Dezember 1991

911202

ENERGIE-CHRONIK


Europäische Energie- und CO2-Steuer nicht so schnell in Sicht

Die Einführung einer kombinierten Energie- und Kohlendioxid-Steuer, wie sie von den EG-Kommissaren Ripa di Meana (Umwelt) und Cardoso e Cunha (Energie) befürwortet wird, stößt bei zahlreichen EG-Staaten auf Widerstände. Sie hat deshalb in der jetzigen Form kaum Chancen, verwirklicht zu werden.

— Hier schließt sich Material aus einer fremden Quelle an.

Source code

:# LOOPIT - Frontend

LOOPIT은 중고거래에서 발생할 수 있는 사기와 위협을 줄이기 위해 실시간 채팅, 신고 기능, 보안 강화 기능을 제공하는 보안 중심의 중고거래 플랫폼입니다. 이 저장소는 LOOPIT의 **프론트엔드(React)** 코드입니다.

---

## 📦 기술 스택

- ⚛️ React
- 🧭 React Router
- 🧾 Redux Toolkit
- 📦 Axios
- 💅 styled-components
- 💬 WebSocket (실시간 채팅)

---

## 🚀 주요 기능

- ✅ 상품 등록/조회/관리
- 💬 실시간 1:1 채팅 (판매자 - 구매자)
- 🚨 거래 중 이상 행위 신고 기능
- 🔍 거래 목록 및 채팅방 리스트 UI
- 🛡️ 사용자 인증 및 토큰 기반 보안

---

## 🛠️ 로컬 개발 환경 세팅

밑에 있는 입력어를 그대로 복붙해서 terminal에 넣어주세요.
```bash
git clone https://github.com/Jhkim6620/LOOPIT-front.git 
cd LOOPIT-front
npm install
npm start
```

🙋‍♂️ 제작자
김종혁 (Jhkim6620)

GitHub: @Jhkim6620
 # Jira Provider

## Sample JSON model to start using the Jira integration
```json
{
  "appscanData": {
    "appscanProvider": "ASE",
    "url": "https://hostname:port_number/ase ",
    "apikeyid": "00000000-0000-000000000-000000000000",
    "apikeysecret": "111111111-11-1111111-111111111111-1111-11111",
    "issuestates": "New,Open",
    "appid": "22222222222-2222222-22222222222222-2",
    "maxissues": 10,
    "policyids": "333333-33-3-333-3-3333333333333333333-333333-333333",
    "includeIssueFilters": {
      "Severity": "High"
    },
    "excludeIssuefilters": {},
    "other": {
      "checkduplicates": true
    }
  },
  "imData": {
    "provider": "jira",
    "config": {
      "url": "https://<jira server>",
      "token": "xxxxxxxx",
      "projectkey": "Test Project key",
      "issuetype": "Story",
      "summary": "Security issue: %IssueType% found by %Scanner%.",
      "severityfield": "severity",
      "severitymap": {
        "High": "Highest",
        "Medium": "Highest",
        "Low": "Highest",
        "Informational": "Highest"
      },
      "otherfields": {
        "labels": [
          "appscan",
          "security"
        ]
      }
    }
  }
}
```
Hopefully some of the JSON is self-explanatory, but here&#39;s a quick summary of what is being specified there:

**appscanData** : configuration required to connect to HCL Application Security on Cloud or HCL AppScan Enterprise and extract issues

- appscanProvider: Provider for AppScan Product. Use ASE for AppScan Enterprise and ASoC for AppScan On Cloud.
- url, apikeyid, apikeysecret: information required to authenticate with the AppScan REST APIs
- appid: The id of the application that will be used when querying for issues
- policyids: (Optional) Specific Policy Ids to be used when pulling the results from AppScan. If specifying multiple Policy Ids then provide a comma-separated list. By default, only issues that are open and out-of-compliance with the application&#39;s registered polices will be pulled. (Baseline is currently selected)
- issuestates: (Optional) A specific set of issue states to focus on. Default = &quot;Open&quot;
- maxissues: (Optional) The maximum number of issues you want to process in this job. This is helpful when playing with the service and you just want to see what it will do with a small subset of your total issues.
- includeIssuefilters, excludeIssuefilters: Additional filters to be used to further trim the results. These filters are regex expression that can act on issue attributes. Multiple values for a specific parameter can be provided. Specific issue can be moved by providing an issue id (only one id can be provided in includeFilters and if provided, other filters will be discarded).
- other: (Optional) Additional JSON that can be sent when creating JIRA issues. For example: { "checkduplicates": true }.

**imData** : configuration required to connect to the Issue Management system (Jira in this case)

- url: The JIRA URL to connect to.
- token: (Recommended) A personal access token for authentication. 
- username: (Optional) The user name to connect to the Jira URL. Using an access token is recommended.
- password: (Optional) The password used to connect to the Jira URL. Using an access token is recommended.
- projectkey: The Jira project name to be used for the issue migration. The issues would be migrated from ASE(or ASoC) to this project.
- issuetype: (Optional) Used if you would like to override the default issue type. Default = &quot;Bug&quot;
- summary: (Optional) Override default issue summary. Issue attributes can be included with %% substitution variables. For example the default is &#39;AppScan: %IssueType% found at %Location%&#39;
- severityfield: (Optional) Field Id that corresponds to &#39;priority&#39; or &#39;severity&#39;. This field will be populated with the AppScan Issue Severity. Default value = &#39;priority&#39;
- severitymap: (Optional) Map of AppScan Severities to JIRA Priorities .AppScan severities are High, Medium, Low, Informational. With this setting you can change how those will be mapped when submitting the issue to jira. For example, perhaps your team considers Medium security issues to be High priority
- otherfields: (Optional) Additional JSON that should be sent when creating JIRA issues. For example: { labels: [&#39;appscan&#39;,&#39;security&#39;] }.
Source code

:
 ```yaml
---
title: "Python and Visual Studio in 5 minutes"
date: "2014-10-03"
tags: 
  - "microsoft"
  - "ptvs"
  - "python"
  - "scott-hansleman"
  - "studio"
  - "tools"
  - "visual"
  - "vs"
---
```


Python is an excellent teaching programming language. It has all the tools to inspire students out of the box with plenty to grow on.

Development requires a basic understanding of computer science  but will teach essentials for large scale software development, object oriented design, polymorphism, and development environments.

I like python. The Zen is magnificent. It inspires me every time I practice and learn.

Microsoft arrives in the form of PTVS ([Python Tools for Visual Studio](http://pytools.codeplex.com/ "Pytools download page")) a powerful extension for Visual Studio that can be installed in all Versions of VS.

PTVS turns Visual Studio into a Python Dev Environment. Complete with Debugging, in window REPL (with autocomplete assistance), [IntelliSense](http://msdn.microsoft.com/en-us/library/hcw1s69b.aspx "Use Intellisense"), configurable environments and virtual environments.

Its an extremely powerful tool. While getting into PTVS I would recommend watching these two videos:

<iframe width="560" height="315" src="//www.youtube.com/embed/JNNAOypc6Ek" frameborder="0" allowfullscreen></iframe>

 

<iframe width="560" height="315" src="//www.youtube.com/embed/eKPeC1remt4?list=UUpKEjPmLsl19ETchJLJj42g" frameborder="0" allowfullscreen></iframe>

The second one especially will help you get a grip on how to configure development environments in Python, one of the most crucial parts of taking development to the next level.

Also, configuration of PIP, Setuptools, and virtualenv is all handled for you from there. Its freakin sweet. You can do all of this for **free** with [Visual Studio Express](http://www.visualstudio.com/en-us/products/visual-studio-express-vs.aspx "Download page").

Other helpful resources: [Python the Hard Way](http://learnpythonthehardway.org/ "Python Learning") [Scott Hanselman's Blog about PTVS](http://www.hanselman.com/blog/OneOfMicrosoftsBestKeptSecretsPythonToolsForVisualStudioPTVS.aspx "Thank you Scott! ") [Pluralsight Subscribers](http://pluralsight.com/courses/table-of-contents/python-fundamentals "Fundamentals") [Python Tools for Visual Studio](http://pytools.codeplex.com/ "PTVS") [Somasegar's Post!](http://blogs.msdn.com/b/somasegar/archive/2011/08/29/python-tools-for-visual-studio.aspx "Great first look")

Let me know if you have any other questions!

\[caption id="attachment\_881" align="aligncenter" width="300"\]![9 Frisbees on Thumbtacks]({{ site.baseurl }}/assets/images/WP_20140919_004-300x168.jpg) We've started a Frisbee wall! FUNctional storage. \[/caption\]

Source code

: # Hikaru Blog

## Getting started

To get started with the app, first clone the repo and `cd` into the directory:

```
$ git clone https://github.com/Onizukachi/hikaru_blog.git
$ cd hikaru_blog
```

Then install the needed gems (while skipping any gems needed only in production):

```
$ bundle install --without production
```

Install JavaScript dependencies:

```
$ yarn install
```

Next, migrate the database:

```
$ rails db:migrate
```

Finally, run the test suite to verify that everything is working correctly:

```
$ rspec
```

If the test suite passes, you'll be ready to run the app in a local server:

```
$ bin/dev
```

Dies ergibt sich aus den Positionspapieren, mit denen die Umwelt- und Energieminister der 12 Mitgliedsstaaten am 13.12. zu einer gemeinsamen Sitzung in Brüssel anreisten. Grundsätzlich positiv wird das Konzept nur von Dänemark, Deutschland, Frankreich, den Niederlanden und Italien beurteilt. Frankreich will jedoch als führender Betreiber von Kernkraftwerken nur einer CO2-Abgabe zustimmen. Besonders umstritten ist die geplante Sonderbehandlung von energieintensiven Industriezweigen zwecks Vermeidung von Wettbewerbsnachteilen. Sechs Regierungen, darunter Bonn, befürworten eine Streichung dieser Passage. Die in Brüssel zusammengekommenen Minister beschlossen mehrheitlich, wie vorgesehen, die EG-Kommission mit der Formulierung konkreter Richtlinien-Vorschläge zu beauftragen.

Auf Fragen von Journalisten, ob die Bundesregierung im Falle des Scheiterns einer europäischen Lösung erneut einen nationalen Alleingang ins Auge fassen würde, meinte Bundeswirtschaftsminister Möllemann, daß die Chancen für eine EG-weite Lösung nicht so schlecht seien, wenn auch um Einzelpositionen gerungen werde (Handelsblatt, 13.12.; dpa, 13.12.; siehe auch 910715 u. 911009).

Für das Handelsblatt (16.12.) stellte sich nach dieser Sitzung die Frage, ob "da nicht ein unliebsames Thema nach Brüssel oder auf den Sankt-Nimmerleins-Tag abgewälzt" werde. "Bundeswirtschaftsminister Möllemann setzt auf Europa ... Daß die Gemeinschaft über kurz oder lang bei ihren mittlerweile ein gutes Jahr andauernden Bemühungen vorankommt, sich auf eine wie auch immer geartete Klimasteuer zu verständigen, kann aber auch Möllemann nicht ernsthaft glauben."

Die Tageszeitung (14.12.) meinte: "Besonders bitter ist dieses Scheitern für Bundesumweltminister Klaus Töpfer (CDU). ... Damit ist die europäische Energiesteuer zwar noch nicht vom Tisch, ihre Einführung verschiebt sich aber zeitlich soweit nach hinten, daß sie als Argument, um auch Amerikaner und Drittweltländer zu Anstrengungen in der Klimapolitik zu bewegen, quasi wertlos geworden ist. ... Völlig unklar ist nach der Pleite von Brüssel, wie die Bundesregierung ihr gesetztes Ziel einer CO2-Einsparung von 25 Prozent bis 2005 nun erreichen will."